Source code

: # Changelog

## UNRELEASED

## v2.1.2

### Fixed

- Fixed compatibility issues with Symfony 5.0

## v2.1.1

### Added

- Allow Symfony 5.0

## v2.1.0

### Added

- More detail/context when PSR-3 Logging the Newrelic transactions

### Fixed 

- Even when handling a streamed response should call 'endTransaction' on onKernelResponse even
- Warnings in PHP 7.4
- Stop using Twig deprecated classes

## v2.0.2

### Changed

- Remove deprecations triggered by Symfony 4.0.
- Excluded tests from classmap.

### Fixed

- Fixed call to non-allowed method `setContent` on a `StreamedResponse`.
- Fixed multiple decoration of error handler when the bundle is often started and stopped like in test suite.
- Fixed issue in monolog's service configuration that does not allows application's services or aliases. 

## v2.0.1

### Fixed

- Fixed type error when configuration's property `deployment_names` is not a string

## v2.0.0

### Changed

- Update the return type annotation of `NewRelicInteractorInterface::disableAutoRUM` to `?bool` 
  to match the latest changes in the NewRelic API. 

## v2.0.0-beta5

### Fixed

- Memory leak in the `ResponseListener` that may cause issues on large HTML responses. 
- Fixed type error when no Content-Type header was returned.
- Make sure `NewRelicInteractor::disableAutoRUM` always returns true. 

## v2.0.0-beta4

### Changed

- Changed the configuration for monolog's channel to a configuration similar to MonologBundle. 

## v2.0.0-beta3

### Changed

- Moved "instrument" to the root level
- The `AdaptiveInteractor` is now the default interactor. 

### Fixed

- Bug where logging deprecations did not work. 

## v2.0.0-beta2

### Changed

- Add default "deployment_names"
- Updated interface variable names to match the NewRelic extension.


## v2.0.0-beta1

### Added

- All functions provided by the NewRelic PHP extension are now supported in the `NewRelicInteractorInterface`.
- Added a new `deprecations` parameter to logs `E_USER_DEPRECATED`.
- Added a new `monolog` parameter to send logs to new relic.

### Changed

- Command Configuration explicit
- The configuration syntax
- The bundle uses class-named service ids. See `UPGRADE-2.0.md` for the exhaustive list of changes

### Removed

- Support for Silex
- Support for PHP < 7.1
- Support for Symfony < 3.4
__________________________________________________
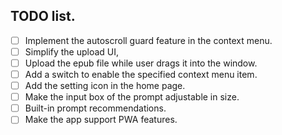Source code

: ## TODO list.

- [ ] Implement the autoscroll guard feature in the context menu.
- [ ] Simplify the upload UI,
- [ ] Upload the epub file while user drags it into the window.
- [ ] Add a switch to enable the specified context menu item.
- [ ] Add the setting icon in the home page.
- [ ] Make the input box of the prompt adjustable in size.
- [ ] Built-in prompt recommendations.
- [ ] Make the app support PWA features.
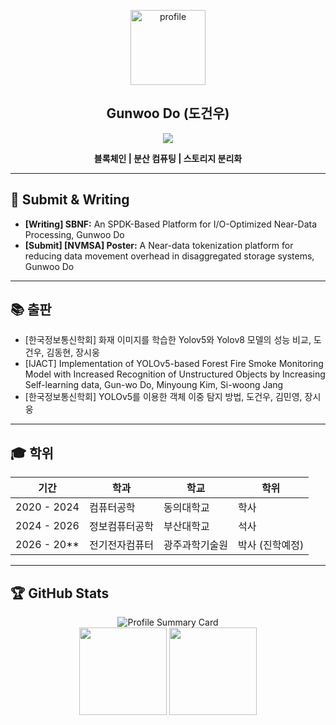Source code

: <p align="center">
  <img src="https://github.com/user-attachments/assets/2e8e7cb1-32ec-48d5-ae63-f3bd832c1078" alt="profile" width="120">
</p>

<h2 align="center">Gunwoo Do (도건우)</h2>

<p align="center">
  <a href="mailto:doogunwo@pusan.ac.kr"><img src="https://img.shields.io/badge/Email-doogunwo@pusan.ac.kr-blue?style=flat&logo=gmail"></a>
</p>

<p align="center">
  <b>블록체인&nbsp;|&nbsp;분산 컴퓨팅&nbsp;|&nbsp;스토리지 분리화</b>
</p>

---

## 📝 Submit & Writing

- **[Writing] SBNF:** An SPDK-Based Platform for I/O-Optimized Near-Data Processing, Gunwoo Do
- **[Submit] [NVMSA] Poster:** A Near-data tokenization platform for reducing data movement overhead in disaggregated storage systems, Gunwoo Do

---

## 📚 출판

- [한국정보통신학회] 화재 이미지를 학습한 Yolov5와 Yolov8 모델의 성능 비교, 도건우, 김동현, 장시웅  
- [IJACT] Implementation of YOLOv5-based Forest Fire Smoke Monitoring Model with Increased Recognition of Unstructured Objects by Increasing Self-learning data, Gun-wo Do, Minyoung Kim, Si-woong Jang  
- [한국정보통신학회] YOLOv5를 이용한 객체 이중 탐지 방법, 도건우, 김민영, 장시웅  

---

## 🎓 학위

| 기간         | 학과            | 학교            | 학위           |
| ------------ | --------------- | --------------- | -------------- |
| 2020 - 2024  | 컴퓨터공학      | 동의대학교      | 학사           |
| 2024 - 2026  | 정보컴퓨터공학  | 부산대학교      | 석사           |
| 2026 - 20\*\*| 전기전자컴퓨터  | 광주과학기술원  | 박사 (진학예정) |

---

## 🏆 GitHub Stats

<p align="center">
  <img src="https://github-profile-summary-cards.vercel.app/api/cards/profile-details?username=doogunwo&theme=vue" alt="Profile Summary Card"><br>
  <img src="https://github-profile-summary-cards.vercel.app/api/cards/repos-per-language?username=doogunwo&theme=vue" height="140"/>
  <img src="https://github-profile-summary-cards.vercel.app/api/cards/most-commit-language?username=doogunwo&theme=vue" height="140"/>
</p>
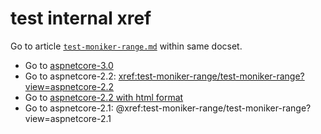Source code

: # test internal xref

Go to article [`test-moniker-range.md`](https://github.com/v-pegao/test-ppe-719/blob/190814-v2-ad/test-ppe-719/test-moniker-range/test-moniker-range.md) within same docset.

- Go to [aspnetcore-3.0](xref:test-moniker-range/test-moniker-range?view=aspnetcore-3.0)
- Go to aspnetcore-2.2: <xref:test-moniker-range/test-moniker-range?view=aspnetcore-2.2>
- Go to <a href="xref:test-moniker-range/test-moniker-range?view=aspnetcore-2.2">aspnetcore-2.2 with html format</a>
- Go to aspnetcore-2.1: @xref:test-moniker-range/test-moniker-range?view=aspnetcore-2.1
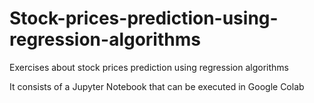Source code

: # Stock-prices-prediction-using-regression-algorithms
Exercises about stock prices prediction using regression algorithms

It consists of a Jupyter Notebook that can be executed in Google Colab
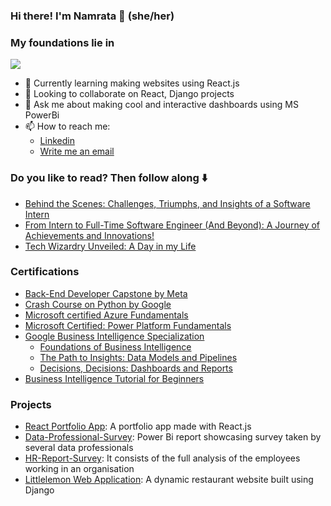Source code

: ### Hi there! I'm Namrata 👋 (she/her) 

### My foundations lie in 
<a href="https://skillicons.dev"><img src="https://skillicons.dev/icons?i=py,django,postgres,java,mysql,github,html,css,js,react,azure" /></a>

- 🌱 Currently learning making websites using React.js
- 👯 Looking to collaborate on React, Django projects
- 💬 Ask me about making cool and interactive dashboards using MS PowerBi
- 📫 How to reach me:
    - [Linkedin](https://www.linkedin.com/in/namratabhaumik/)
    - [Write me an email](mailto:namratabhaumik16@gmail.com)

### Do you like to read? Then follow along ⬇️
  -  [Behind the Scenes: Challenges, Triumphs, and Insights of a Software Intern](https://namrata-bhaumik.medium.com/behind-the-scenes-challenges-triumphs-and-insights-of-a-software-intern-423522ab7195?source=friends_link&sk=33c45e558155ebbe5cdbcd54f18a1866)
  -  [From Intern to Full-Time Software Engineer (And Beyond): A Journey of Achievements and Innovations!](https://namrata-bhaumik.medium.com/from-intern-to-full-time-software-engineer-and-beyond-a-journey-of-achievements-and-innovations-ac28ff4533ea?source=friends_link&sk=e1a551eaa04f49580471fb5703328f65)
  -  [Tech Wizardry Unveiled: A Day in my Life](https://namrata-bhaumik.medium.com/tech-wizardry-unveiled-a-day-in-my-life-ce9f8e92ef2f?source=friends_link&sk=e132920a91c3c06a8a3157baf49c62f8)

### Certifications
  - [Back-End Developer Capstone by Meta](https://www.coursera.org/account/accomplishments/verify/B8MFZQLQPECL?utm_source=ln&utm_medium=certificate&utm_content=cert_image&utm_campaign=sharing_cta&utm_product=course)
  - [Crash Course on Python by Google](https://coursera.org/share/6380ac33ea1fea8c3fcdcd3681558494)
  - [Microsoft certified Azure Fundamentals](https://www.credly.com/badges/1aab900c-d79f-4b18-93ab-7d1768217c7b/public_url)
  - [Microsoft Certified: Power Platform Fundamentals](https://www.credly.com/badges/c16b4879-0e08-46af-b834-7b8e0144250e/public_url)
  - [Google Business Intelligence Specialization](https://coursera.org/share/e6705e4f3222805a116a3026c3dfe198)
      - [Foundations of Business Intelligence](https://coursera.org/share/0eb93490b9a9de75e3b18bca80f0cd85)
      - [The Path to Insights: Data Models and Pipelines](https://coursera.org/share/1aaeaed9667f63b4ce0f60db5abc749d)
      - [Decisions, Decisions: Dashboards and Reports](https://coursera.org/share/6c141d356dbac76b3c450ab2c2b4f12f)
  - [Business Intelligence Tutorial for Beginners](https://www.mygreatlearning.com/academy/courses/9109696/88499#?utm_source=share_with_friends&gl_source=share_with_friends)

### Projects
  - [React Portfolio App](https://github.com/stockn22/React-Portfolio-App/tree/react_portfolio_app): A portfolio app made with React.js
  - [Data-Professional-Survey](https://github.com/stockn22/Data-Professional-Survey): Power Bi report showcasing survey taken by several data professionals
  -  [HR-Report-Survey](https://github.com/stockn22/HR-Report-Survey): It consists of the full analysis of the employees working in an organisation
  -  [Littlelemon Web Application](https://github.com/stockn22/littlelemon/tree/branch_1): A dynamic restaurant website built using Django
__________________________________________________
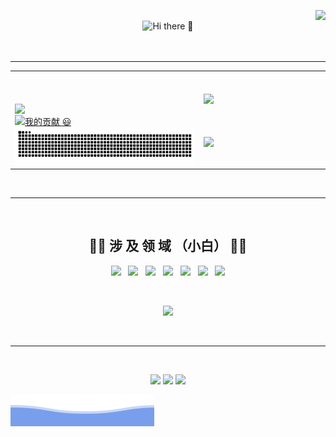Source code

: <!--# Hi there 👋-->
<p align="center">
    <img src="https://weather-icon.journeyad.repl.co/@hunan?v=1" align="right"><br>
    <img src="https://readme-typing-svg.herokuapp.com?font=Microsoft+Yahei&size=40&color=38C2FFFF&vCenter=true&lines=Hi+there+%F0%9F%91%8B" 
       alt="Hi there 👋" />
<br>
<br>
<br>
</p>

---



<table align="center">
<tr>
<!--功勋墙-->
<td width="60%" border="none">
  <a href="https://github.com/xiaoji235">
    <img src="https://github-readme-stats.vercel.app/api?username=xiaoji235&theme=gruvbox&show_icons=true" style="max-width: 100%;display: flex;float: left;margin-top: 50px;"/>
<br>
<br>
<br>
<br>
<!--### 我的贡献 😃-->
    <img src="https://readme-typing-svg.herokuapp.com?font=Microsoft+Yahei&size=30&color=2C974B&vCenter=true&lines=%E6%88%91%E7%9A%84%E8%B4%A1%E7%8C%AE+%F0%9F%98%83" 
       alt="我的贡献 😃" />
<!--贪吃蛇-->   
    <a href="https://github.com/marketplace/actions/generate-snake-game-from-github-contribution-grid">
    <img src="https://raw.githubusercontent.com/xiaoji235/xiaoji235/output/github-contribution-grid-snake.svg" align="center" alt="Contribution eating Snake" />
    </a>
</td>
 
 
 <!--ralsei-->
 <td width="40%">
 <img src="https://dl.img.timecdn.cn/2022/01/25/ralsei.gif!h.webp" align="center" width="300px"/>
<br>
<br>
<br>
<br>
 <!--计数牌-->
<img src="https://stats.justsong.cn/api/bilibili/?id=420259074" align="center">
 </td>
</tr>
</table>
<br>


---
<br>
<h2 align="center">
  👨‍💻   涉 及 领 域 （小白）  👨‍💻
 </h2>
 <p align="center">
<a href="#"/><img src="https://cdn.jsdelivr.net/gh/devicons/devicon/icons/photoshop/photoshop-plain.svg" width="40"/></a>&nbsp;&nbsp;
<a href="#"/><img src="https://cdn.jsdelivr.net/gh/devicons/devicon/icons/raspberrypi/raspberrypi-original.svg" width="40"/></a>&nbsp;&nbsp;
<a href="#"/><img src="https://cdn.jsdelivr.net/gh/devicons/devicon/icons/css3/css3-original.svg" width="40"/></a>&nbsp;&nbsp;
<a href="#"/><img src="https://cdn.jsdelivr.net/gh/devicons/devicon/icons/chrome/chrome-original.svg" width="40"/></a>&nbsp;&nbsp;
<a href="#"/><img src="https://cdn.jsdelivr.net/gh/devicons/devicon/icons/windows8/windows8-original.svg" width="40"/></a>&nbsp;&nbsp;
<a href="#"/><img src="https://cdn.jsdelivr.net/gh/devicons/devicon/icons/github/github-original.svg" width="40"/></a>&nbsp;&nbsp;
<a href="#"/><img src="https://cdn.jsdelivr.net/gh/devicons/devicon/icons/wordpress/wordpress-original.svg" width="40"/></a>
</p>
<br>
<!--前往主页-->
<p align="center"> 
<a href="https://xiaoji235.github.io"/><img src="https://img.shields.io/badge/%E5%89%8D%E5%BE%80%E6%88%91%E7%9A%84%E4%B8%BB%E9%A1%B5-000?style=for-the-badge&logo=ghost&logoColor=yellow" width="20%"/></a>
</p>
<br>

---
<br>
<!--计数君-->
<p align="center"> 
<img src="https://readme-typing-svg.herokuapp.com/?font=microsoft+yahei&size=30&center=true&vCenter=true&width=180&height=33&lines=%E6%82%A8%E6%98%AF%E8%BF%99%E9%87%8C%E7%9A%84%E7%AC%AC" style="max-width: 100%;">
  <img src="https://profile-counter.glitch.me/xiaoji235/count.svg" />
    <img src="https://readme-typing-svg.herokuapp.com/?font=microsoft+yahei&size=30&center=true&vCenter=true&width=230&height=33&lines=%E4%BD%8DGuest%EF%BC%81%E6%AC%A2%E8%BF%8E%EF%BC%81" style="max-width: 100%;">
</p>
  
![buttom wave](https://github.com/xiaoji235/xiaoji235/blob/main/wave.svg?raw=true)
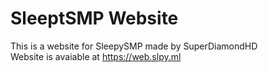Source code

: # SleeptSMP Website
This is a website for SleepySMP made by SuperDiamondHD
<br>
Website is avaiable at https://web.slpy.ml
__________________________________________________
From the records above, return each line where "credly" occurs.

  - [Microsoft certified Azure Fundamentals](https://www.credly.com/badges/1aab900c-d79f-4b18-93ab-7d1768217c7b/public_url)
  - [Microsoft Certified: Power Platform Fundamentals](https://www.credly.com/badges/c16b4879-0e08-46af-b834-7b8e0144250e/public_url)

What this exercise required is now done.